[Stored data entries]
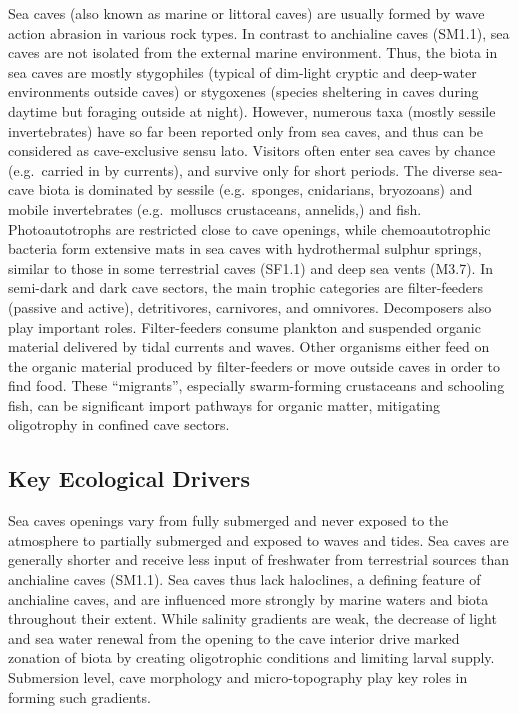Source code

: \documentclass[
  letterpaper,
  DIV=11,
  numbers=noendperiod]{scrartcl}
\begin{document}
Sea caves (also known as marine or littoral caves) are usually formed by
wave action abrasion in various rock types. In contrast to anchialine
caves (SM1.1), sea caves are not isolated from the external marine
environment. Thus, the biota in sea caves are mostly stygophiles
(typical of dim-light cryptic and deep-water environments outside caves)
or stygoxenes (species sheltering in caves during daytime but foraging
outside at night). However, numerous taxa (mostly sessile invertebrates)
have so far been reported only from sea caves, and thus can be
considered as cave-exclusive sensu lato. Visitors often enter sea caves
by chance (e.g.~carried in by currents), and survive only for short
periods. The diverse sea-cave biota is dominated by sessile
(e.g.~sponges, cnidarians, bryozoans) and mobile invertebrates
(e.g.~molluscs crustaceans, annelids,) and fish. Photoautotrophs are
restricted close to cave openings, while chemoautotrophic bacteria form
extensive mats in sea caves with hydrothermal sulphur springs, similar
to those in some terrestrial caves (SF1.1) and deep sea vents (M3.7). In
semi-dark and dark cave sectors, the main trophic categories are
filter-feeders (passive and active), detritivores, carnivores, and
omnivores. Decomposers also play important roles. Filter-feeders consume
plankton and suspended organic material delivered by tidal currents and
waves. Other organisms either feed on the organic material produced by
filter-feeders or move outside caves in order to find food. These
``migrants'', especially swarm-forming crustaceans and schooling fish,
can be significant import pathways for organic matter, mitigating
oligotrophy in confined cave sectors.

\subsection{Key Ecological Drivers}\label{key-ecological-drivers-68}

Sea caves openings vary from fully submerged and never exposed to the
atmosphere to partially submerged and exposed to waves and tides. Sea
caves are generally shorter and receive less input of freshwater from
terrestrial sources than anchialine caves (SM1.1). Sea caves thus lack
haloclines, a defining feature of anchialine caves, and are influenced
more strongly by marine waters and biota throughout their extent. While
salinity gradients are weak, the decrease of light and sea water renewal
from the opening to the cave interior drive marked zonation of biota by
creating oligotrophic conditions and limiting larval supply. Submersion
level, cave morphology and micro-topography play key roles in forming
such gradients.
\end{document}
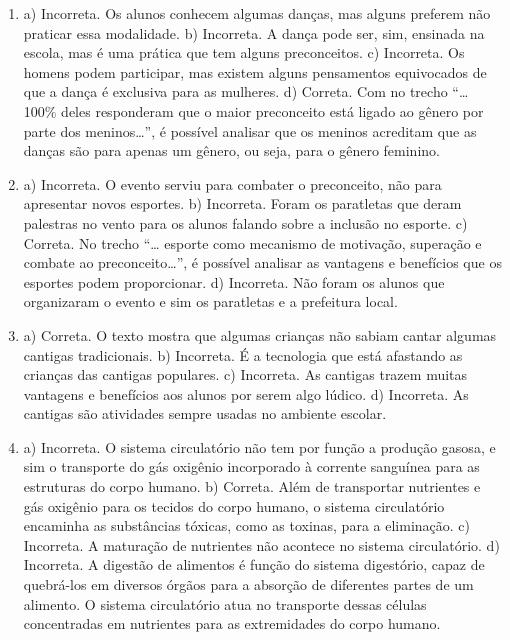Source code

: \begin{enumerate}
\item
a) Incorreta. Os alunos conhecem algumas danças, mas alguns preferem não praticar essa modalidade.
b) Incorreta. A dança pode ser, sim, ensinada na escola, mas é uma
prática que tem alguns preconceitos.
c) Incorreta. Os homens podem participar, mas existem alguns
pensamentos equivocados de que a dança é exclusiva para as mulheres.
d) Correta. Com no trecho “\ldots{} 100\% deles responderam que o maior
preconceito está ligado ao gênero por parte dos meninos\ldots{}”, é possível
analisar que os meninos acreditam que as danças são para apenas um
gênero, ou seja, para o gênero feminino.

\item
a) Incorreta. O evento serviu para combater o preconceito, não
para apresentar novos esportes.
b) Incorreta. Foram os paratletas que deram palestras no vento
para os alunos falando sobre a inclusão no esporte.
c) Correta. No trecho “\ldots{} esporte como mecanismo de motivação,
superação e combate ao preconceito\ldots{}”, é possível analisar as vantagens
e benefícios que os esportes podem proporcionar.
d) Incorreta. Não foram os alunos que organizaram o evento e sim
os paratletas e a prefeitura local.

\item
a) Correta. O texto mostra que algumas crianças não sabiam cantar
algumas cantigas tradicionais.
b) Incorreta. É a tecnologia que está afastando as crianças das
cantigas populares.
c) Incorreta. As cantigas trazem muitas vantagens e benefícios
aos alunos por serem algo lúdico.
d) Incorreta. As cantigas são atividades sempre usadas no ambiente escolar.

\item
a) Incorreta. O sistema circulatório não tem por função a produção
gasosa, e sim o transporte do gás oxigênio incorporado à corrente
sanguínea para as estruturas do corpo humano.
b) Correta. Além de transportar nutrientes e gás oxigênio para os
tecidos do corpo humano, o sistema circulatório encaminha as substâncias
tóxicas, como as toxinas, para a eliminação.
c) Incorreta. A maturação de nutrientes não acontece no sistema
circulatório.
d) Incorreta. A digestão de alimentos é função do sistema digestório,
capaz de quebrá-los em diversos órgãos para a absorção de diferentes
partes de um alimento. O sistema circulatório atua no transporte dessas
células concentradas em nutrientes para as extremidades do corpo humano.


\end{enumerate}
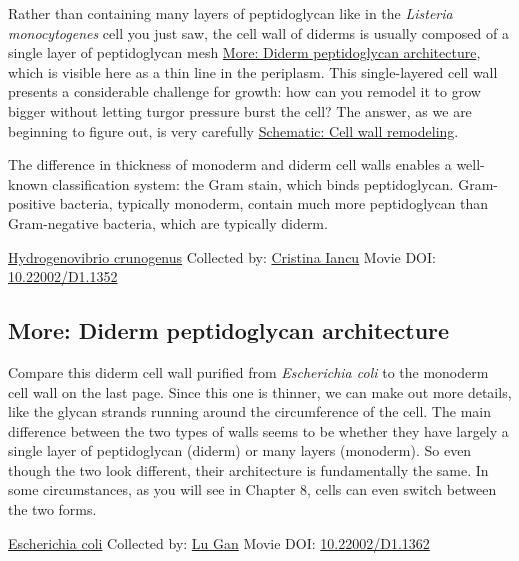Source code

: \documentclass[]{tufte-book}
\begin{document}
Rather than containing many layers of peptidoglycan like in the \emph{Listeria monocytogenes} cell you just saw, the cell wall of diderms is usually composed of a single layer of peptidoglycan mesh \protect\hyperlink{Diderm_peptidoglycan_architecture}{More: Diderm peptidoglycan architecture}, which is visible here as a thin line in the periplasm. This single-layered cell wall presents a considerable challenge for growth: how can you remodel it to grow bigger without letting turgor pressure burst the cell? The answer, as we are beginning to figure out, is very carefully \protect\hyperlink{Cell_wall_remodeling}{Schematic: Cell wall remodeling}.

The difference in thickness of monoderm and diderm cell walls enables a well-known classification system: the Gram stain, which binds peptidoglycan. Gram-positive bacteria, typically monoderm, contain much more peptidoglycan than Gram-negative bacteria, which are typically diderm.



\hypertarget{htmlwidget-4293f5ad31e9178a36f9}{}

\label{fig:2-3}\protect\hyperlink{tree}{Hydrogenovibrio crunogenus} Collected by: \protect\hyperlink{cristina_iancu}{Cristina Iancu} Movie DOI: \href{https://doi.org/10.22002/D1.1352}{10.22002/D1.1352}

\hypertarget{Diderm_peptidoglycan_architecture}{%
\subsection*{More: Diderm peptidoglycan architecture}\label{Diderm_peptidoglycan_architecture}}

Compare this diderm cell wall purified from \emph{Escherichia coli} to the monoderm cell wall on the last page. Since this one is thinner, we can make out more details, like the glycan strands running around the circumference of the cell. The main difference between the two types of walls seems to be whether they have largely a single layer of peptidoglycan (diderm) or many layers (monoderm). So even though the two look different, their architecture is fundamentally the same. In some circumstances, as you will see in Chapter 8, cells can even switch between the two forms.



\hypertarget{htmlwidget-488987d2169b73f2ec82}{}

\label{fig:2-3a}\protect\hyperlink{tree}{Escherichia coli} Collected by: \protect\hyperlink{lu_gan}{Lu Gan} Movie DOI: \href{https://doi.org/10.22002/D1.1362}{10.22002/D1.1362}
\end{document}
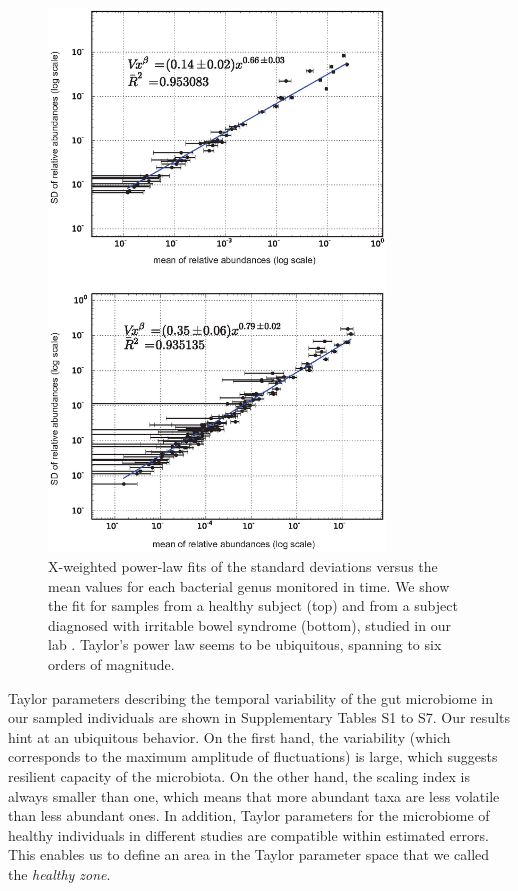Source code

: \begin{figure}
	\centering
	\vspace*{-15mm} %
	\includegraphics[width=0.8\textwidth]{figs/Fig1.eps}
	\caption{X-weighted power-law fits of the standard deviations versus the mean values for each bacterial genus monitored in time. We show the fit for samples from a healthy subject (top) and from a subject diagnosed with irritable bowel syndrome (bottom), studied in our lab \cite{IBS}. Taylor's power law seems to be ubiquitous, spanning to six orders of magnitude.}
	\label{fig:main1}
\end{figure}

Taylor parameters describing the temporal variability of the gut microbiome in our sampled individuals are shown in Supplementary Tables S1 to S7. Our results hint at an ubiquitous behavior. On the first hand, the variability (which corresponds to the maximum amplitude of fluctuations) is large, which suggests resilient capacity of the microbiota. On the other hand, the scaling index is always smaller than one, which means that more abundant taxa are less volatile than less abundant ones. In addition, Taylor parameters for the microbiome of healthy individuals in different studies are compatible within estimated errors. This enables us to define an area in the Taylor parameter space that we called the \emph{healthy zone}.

**Task brief**
Using the records above, print exactly the lines between the ones containing "especially swarm-forming crustaceans" and "pensamentos equivocados de", inclusive, and nothing else; no pictures.

**Response for this exercise**
``migrants'', especially swarm-forming crustaceans and schooling fish,
can be significant import pathways for organic matter, mitigating
oligotrophy in confined cave sectors.

\subsection{Key Ecological Drivers}\label{key-ecological-drivers-68}

Sea caves openings vary from fully submerged and never exposed to the
atmosphere to partially submerged and exposed to waves and tides. Sea
caves are generally shorter and receive less input of freshwater from
terrestrial sources than anchialine caves (SM1.1). Sea caves thus lack
haloclines, a defining feature of anchialine caves, and are influenced
more strongly by marine waters and biota throughout their extent. While
salinity gradients are weak, the decrease of light and sea water renewal
from the opening to the cave interior drive marked zonation of biota by
creating oligotrophic conditions and limiting larval supply. Submersion
level, cave morphology and micro-topography play key roles in forming
such gradients.
\end{document}
Source code

: \begin{enumerate}
\item
a) Incorreta. Os alunos conhecem algumas danças, mas alguns preferem não praticar essa modalidade.
b) Incorreta. A dança pode ser, sim, ensinada na escola, mas é uma
prática que tem alguns preconceitos.
c) Incorreta. Os homens podem participar, mas existem alguns
pensamentos equivocados de que a dança é exclusiva para as mulheres.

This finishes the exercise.